WHAT YOU NEED TO DO: Please report every line in the entries that contains the string "score".

'''

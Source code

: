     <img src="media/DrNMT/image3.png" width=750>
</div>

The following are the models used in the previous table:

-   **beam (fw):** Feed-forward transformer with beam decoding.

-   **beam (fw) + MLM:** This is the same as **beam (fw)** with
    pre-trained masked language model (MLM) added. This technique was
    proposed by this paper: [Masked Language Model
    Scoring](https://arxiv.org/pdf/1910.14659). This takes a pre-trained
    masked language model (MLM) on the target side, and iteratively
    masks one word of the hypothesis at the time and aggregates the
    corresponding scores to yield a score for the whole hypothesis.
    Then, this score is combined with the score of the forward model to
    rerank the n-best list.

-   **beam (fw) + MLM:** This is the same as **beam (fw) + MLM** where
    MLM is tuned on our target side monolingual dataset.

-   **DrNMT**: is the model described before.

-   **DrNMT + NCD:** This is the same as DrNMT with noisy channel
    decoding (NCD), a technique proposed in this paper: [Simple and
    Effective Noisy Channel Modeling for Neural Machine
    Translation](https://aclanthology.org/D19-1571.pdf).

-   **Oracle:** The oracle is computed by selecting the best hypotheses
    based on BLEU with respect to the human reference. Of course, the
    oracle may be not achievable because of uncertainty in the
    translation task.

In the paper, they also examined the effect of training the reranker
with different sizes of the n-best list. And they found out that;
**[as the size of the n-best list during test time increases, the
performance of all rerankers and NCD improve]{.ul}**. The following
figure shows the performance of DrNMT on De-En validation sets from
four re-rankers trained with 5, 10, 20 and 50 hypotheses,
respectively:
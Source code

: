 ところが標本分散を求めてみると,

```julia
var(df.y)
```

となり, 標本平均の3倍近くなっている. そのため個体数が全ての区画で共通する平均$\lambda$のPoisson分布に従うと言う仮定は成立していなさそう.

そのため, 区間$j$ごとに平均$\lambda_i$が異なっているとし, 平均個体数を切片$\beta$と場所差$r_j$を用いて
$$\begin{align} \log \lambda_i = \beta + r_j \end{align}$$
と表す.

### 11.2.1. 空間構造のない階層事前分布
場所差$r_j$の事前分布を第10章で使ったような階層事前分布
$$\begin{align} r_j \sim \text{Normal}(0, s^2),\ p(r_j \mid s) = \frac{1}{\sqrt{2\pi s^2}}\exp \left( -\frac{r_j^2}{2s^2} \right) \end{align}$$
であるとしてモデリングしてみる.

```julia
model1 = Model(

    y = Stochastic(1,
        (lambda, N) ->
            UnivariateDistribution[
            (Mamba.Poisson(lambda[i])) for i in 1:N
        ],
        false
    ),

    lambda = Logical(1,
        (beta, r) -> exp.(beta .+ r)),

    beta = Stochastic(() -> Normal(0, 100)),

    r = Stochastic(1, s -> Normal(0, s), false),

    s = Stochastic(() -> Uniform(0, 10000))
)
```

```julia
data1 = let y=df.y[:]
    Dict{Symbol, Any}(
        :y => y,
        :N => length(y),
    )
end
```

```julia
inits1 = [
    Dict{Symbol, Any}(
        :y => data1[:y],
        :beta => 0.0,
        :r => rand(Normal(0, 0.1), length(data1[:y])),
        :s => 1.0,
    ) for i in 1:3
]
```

'''

ANSWER BOX:
    corresponding scores to yield a score for the whole hypothesis.
    Then, this score is combined with the score of the forward model to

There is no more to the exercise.